Hayley Cocker first learned about Arkansas from a jigsaw puzzle. She remembers as a child sitting in her home in Lancaster, England, putting together puzzle pieces that composed a map of the United States.
Sure, she knew about New York and California. But Arkansas? “It was one of the states I never really heard about,” she says.
That changed two years ago. A Ph.D. marketing student with Lancaster University in Lancaster, England, she presented a paper at a doctoral seminar at the University of Southern Denmark. It would be there – not the United States – when Arkansas began to have meaning to her life. Doing a presentation at the seminar was Jeff Murray, marketing department chair at the Sam M. Walton College of Business. With him was Anastasia Thyroff, a Ph.D. student from the college.
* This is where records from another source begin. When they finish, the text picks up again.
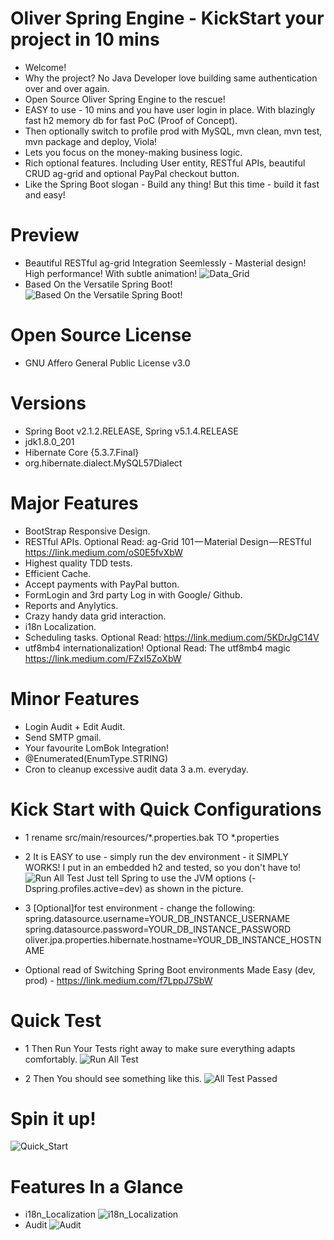 # Oliver Spring Engine -  KickStart your project in 10 mins
* Welcome! 
* Why the project? No Java Developer love building same authentication over and over again. 
* Open Source Oliver Spring Engine to the rescue! 
* EASY to use - 10 mins and you have user login in place. With blazingly fast h2 memory db for fast PoC (Proof of Concept). 
* Then optionally switch to profile prod with MySQL, mvn clean, mvn test, mvn package and deploy, Viola! 
* Lets you focus on the money-making business logic. 
* Rich optional features. Including User entity, RESTful APIs, beautiful CRUD ag-grid and optional PayPal checkout button. 
* Like the Spring Boot slogan - Build any thing! But this time - build it fast and easy! 

# Preview
* Beautiful RESTful ag-grid Integration Seemlessly - Masterial design! High performance! With subtle animation! 
![Data_Grid](https://raw.githubusercontent.com/oliverwreath/OpenSourceOliverSpringEngine/7c55fa802c8186e04261ec7274273e3c4bd613dd/src/main/resources/static/data-grid.png)
* Based On the Versatile Spring Boot!
![Based On the Versatile Spring Boot!](https://raw.githubusercontent.com/oliverwreath/OpenSourceOliverSpringEngine/8eac34c187e74a1fd31bbc5f5238e41e5cb2aa92/src/main/resources/static/ReadmePictures/BuildAnyThing.JPG)

# Open Source License 
* GNU Affero General Public License v3.0

# Versions
* Spring Boot v2.1.2.RELEASE, Spring v5.1.4.RELEASE
* jdk1.8.0_201
* Hibernate Core {5.3.7.Final}
* org.hibernate.dialect.MySQL57Dialect

# Major Features 
* BootStrap Responsive Design. 
* RESTful APIs. Optional Read: ag-Grid 101 — Material Design — RESTful https://link.medium.com/oS0E5fvXbW
* Highest quality TDD tests. 
* Efficient Cache. 
* Accept payments with PayPal button. 
* FormLogin and 3rd party Log in with Google/ Github. 
* Reports and Anylytics. 
* Crazy handy data grid interaction. 
* i18n Localization. 
* Scheduling tasks. Optional Read: https://link.medium.com/5KDrJgC14V
* utf8mb4 internationalization! Optional Read: The utf8mb4 magic https://link.medium.com/FZxI5ZoXbW

# Minor Features 
* Login Audit + Edit Audit.  
* Send SMTP gmail. 
* Your favourite LomBok Integration! 
* @Enumerated(EnumType.STRING)
* Cron to cleanup excessive audit data 3 a.m. everyday. 

# Kick Start with Quick Configurations 
* 1 rename src/main/resources/*.properties.bak TO *.properties

* 2 It is EASY to use - simply run the dev environment - it SIMPLY WORKS! I put in an embedded h2 and tested, so you don't have to! 
![Run All Test](https://raw.githubusercontent.com/oliverwreath/OpenSourceOliverSpringEngine/08c13116f7d63fdf1fd591a8e80cef575ac051e4/src/main/resources/static/ReadmePictures/KickStart.JPG)
Just tell Spring to use the JVM options (-Dspring.profiles.active=dev) as shown in the picture. 

* 3 [Optional]for test environment - change the following: 
spring.datasource.username=YOUR_DB_INSTANCE_USERNAME
spring.datasource.password=YOUR_DB_INSTANCE_PASSWORD
oliver.jpa.properties.hibernate.hostname=YOUR_DB_INSTANCE_HOSTNAME

* Optional read of Switching Spring Boot environments Made Easy (dev, prod) - https://link.medium.com/f7LppJ7SbW

# Quick Test 
* 1 Then Run Your Tests right away to make sure everything adapts comfortably. 
![Run All Test](https://github.com/oliverwreath/OpenSourceOliverSpringEngine/blob/master/src/main/resources/static/ReadmePictures/Run_All_Tests.png?raw=true)

* 2 Then You should see something like this. 
![All Test Passed](https://github.com/oliverwreath/OpenSourceOliverSpringEngine/blob/master/src/main/resources/static/ReadmePictures/Tests_All_Passed.png?raw=true)

# Spin it up! 
![Quick_Start](https://github.com/oliverwreath/OpenSourceOliverSpringEngine/blob/master/src/main/resources/static/ReadmePictures/Quick_Start.png?raw=true)

# Features In a Glance
* i18n_Localization
![i18n_Localization](https://github.com/oliverwreath/OpenSourceOliverSpringEngine/blob/master/src/main/resources/static/ReadmePictures/i18n.JPG?raw=true
)
* Audit
![Audit](https://github.com/oliverwreath/OpenSourceOliverSpringEngine/blob/master/src/main/resources/static/ReadmePictures/Audit.JPG?raw=true)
Hayley says she was impressed with their work and accepted their invitation to visit the University of Arkansas for a doctoral workshop. The experience was so rewarding, she says, she jumped at the opportunity to return this fall to teach integrated marketing communication at Walton College as she completes her doctorate.
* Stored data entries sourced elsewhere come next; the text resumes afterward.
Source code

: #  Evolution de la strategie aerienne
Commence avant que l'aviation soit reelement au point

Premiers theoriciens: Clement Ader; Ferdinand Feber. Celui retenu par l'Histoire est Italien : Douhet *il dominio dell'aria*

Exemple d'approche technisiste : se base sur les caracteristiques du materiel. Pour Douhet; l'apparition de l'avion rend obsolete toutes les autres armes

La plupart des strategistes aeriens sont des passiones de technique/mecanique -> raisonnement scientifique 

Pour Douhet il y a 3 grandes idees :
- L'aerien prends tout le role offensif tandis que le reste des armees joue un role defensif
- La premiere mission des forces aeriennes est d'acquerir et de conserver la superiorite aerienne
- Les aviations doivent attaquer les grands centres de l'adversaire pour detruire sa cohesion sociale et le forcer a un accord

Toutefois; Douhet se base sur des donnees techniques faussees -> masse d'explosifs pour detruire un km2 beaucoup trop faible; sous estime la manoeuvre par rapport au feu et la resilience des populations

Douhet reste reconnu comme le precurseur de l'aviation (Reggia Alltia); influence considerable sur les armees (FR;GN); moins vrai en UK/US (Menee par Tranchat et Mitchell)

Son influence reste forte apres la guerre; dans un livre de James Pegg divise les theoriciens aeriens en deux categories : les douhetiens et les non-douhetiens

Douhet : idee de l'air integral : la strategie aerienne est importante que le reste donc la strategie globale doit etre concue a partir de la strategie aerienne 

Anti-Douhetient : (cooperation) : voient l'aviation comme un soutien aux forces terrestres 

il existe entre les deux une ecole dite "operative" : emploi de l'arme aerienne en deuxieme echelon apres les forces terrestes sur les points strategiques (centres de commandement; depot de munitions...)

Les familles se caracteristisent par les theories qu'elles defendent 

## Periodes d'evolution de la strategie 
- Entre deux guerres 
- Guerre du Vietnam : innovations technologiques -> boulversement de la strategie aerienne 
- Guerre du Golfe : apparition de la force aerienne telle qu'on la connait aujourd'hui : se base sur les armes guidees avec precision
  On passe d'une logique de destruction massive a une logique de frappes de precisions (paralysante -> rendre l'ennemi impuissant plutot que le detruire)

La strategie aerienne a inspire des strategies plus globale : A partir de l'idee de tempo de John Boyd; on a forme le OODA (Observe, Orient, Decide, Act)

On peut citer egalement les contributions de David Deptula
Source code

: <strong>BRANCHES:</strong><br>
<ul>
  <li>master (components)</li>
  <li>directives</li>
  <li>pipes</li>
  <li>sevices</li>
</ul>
She says her Walton College experience so far has been very rewarding. “The students are really bright,” she says. “The research is brilliant.”
It has also been a great time to share her country and background with her students. Hayley says one way she does that is by playing music from northwest England, where she’s from, such as rock band Oasis or some grime music, a genre of hip-hop that’s popular there. Her students have been known to return the favor; they have familiarized her with country musicians Alan Jackson and Tim McGraw.
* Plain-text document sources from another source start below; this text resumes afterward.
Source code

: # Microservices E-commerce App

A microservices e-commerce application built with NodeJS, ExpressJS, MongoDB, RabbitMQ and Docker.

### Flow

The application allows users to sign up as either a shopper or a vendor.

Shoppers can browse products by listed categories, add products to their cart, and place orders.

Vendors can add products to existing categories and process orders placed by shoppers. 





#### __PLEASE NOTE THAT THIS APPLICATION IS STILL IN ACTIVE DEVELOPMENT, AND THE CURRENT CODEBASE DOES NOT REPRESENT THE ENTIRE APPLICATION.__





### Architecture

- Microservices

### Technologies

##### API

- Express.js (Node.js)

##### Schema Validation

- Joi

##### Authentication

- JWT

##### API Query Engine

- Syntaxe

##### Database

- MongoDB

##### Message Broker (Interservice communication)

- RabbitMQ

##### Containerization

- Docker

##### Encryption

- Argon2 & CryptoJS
Hayley says her interest in marketing began when she was an undergraduate business student at Lancaster University. She took courses that included management and economics, but her marketing classes resonated with her most, especially when it came to examining consumer behavior. “I have always been really curious and inquisitive about people,” she says.
She continued her education by earning a master’s degree in advanced marketing management at Lancaster University before working briefly in the business world for a research agency. While she says she enjoyed doing research, she found herself missing academia. Hayley wanted to teach.
Which brings her to the University of Arkansas, where she’s spending her final stretch as a doctoral student, teaching in an environment surrounded by consumer culture theory professors and students, she says.
The environment also aids in her research, which includes studying alcohol consumption practices among young adults with noticeable differences between those in the United States and the United Kingdom, she says. She also is studying how celebrities lend meaning to consumers’ lives.
While in Arkansas, she does a little local observing as well. For example, she says she finds herself photographing grocery store items on her smartphone and sending them to her friends and family back home. A jar of mayonnaise, for example, is monstrous compared to those in England, she says. Because it ties in with marketing, she pays close attention to television commercials as well.
Hayley says she is also taking time to indulge herself in the American experience. For example, she drove a Ford Mustang to Memphis and visited Graceland – Elvis Presley’s former home – as well as the National Civil Rights Museum and other tourist spots. She says traveling has been a normal part of her doctoral studies, but it’s usually for short periods of time. “I’ve never actually been away from my hometown, so Arkansas is really a huge deal for me,” she says.